### EXERCISE
Reproduce the listing below exactly, from its first line down to and including the line with "thousands of times, printed".

### RECORDS FOR PROCESSING
=== Begin Enclosure ===

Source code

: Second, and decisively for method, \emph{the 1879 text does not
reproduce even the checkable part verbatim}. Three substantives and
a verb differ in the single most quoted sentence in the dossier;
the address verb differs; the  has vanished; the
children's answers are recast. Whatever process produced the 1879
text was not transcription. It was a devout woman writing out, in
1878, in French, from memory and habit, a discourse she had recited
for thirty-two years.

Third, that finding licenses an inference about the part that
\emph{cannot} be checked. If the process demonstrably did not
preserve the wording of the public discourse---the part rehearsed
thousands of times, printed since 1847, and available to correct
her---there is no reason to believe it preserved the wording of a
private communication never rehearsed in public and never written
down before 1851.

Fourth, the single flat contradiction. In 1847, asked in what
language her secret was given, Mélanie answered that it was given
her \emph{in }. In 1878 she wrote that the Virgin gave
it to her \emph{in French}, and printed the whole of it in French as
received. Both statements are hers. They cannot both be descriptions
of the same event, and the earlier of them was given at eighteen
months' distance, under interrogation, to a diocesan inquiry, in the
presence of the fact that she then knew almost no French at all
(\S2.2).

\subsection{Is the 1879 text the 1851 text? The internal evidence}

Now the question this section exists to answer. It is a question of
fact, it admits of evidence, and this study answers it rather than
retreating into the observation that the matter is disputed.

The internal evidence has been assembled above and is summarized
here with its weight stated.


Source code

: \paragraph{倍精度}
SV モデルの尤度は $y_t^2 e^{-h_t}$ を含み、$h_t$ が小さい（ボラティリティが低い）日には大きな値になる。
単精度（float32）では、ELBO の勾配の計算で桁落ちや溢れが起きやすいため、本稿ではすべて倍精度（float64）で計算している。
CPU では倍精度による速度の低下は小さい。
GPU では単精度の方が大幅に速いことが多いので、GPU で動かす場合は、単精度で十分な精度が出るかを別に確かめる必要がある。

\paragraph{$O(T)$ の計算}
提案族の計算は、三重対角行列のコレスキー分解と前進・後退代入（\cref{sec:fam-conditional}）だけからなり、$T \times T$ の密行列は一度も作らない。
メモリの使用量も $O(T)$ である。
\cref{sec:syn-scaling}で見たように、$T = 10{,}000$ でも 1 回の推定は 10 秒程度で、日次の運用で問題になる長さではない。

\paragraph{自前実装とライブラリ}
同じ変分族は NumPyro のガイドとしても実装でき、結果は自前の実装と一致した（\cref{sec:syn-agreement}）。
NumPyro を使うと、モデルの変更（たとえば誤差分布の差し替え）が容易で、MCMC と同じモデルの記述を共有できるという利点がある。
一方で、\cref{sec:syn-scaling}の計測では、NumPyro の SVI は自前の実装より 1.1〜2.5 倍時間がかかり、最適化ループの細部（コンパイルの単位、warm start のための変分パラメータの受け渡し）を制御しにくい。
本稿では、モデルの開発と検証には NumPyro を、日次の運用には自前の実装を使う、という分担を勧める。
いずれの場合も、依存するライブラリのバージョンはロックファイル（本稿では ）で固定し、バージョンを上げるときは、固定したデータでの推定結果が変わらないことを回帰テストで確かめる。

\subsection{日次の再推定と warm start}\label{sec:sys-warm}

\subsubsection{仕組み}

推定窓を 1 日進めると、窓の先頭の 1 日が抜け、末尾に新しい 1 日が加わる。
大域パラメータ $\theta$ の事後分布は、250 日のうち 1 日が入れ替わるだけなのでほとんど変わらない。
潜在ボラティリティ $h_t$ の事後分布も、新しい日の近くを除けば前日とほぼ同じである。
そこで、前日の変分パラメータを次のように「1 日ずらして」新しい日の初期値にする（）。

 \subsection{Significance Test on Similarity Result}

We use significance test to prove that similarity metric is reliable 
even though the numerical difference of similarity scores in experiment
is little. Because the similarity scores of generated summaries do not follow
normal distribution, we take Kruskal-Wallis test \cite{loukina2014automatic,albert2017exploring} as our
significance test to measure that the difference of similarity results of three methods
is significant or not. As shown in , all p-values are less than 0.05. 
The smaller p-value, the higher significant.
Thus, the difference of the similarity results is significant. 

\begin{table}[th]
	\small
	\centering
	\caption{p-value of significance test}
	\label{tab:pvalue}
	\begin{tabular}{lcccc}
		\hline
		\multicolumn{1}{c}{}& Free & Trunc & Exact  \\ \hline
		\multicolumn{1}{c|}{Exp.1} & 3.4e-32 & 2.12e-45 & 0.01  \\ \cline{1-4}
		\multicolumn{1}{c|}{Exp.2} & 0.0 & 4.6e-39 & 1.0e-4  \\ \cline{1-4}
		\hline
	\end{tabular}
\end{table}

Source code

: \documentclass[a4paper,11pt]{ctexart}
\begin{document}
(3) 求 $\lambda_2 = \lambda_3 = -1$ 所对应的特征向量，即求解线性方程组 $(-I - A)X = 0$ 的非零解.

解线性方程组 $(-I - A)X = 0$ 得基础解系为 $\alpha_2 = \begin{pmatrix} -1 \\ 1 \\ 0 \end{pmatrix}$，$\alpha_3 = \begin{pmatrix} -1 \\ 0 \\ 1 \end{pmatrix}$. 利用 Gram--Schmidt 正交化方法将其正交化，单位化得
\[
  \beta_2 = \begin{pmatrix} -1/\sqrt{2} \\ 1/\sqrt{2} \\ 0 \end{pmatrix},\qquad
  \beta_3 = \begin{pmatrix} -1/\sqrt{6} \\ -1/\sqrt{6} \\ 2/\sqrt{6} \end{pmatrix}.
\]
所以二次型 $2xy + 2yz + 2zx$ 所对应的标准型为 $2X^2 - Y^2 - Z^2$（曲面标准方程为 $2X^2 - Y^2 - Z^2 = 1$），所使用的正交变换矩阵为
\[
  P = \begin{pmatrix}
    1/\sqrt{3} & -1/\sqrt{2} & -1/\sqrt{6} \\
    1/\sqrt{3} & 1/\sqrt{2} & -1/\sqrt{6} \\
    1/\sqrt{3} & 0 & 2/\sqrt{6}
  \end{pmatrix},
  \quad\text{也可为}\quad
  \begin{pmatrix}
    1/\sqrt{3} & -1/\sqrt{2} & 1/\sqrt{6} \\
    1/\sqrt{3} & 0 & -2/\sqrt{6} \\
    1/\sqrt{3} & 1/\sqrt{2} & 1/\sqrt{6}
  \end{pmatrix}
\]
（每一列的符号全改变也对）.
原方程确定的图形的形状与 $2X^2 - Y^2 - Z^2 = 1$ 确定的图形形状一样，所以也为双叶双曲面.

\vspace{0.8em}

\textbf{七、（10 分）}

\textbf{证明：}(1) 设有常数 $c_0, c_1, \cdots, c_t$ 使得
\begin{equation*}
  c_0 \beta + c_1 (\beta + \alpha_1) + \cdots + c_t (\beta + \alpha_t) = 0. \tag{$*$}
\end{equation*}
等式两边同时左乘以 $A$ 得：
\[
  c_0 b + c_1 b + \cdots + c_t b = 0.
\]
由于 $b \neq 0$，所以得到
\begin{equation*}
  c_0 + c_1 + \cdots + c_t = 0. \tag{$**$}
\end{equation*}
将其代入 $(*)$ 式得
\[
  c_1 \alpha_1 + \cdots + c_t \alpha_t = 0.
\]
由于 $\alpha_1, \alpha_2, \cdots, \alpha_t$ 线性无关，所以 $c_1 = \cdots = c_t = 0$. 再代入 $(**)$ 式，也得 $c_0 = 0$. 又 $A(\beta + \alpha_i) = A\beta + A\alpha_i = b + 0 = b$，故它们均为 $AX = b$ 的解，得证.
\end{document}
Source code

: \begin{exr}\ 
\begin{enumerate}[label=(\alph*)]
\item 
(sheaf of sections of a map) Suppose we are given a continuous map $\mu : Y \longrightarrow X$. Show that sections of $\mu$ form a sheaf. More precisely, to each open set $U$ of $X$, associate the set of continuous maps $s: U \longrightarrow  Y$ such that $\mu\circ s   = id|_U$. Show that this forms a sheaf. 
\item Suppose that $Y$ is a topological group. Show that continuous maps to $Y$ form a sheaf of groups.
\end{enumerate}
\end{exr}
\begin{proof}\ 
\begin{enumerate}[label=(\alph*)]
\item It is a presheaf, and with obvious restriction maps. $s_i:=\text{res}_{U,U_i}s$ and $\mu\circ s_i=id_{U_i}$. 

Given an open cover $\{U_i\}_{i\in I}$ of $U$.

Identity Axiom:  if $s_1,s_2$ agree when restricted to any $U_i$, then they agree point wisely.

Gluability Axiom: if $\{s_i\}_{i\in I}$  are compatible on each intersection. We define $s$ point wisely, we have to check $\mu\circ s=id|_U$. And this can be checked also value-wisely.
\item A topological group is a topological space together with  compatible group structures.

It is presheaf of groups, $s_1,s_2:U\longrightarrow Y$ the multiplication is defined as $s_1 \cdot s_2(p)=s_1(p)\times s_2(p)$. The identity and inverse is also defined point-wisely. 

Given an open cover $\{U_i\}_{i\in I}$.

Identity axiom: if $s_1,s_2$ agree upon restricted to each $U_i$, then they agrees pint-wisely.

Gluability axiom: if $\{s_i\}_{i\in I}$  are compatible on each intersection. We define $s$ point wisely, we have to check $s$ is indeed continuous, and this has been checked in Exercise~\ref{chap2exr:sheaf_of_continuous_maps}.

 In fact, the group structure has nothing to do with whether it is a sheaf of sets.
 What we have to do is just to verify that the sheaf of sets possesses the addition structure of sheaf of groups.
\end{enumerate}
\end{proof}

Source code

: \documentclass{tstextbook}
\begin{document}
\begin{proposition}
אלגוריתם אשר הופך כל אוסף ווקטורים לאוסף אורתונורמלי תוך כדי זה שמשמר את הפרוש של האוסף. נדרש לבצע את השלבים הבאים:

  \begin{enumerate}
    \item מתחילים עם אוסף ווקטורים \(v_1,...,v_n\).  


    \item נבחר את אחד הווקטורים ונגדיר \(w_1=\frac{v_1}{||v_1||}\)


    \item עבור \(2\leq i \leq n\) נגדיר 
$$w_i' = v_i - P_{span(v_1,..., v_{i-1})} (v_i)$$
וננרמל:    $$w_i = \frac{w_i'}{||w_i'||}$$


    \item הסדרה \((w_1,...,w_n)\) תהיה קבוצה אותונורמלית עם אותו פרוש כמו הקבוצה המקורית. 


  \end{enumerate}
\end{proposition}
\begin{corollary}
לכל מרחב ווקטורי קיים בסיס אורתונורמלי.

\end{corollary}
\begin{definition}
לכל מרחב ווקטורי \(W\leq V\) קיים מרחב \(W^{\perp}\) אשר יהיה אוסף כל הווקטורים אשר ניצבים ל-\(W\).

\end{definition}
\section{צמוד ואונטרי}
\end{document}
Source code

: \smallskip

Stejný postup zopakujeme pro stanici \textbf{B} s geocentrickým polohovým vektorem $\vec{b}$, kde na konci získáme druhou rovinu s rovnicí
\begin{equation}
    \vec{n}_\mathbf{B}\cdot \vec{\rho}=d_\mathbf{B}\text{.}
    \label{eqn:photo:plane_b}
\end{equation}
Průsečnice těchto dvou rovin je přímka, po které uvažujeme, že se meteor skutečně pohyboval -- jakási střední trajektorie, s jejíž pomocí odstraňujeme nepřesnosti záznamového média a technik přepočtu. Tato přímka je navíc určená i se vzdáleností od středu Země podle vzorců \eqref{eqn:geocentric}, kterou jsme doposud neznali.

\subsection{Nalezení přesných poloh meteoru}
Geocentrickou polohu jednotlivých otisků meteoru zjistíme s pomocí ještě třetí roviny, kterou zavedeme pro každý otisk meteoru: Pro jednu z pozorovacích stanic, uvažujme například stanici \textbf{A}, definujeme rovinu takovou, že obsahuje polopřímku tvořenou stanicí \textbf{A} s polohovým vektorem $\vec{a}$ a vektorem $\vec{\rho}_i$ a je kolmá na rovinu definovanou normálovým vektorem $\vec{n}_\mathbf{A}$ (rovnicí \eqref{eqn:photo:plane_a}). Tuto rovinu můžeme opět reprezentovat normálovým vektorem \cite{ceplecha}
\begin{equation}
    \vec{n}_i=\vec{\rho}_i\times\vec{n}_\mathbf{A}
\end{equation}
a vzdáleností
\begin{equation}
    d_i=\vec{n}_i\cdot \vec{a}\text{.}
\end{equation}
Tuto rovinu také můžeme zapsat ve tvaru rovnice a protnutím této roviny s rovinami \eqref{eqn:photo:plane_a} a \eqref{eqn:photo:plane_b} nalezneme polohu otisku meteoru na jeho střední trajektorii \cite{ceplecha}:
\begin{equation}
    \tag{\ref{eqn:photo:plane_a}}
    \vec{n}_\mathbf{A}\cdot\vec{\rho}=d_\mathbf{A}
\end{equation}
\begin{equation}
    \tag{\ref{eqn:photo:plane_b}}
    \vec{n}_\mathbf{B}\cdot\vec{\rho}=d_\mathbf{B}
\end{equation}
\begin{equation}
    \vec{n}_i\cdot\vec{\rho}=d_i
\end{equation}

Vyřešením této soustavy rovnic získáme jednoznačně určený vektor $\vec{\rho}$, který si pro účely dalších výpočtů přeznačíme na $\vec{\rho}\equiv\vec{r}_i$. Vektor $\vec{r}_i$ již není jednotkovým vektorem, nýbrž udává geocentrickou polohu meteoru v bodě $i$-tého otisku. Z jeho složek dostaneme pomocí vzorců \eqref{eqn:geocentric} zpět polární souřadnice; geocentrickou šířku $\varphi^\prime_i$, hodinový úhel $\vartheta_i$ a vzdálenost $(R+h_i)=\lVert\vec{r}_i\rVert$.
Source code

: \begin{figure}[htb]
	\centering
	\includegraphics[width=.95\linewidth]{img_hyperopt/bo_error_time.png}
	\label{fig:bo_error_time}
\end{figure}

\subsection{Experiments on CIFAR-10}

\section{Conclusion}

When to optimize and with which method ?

=== End Enclosure ===

### WRITTEN REPLY
Source code

: Second, and decisively for method, \emph{the 1879 text does not
reproduce even the checkable part verbatim}. Three substantives and
a verb differ in the single most quoted sentence in the dossier;
the address verb differs; the  has vanished; the
children's answers are recast. Whatever process produced the 1879
text was not transcription. It was a devout woman writing out, in
1878, in French, from memory and habit, a discourse she had recited
for thirty-two years.

Third, that finding licenses an inference about the part that
\emph{cannot} be checked. If the process demonstrably did not
preserve the wording of the public discourse---the part rehearsed
thousands of times, printed since 1847, and available to correct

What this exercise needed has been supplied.